State how many lines in the listing below include the word "therefore", and add nothing besides the number.

START DATA FOR PROCESSING

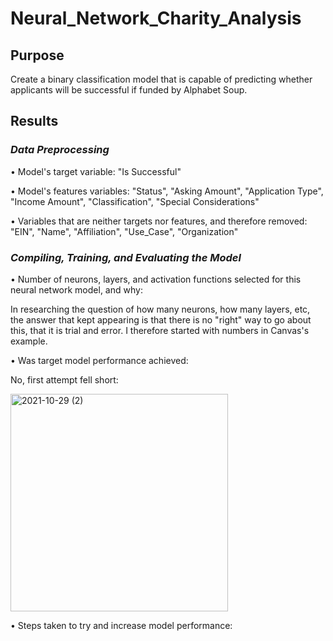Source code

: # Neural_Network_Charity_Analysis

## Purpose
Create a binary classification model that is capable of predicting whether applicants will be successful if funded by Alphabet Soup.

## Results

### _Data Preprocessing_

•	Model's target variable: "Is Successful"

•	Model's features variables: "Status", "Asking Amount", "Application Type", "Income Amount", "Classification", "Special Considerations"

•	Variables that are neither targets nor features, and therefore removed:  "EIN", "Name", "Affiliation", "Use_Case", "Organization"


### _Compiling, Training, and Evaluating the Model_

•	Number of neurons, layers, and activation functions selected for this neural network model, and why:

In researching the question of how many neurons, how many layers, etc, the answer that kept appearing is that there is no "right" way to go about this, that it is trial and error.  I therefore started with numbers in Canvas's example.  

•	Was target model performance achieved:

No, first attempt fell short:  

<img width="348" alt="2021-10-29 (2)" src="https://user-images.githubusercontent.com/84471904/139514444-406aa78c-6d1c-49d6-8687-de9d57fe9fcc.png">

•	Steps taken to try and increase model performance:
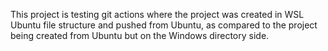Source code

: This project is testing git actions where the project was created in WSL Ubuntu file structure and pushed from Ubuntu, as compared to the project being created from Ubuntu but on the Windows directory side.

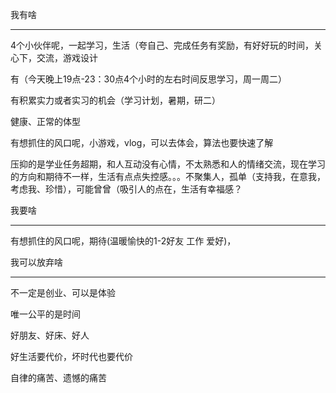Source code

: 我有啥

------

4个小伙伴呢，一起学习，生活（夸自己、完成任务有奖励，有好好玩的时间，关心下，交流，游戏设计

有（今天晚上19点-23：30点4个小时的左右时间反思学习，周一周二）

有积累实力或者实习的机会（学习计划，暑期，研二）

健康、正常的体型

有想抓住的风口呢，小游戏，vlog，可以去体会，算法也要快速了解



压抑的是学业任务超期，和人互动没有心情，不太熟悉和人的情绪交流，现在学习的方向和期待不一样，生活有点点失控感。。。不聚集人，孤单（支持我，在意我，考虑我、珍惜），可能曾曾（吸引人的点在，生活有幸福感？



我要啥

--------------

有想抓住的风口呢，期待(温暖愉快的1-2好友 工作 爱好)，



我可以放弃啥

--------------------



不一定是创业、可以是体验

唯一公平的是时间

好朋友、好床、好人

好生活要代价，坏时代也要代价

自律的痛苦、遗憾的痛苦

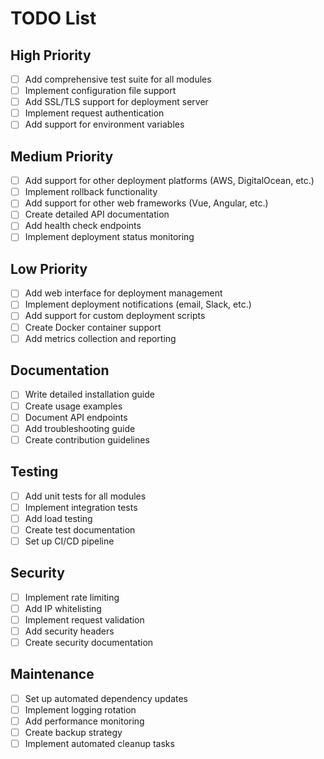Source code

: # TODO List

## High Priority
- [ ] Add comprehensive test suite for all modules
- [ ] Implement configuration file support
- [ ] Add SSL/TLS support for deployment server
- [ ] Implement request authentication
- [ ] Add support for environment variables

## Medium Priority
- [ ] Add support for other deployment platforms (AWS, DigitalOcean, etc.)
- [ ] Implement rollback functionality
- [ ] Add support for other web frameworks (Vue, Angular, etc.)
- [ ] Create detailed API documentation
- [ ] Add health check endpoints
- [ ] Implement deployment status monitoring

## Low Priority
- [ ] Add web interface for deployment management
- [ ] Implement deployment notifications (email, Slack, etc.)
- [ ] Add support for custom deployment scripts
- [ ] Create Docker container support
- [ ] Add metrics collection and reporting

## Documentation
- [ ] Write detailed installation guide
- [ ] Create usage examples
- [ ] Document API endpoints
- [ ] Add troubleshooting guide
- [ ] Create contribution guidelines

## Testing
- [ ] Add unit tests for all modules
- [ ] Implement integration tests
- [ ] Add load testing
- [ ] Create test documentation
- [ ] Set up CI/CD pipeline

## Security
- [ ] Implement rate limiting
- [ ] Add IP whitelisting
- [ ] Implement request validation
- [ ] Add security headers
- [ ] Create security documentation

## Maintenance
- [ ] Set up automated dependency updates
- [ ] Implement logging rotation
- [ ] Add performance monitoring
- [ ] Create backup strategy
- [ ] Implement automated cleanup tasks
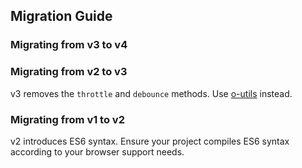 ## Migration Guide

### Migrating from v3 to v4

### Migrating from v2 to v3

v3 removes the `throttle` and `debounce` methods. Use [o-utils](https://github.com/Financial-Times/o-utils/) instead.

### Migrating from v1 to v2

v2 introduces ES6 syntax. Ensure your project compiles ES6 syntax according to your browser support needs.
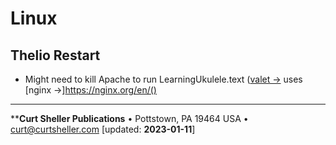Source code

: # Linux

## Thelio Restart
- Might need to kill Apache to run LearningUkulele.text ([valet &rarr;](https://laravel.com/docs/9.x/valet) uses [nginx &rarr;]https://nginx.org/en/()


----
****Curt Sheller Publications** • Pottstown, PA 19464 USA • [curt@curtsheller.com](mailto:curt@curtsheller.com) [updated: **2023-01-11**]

END DATA FOR PROCESSING

[ANSWER TO THE PROBLEM] 2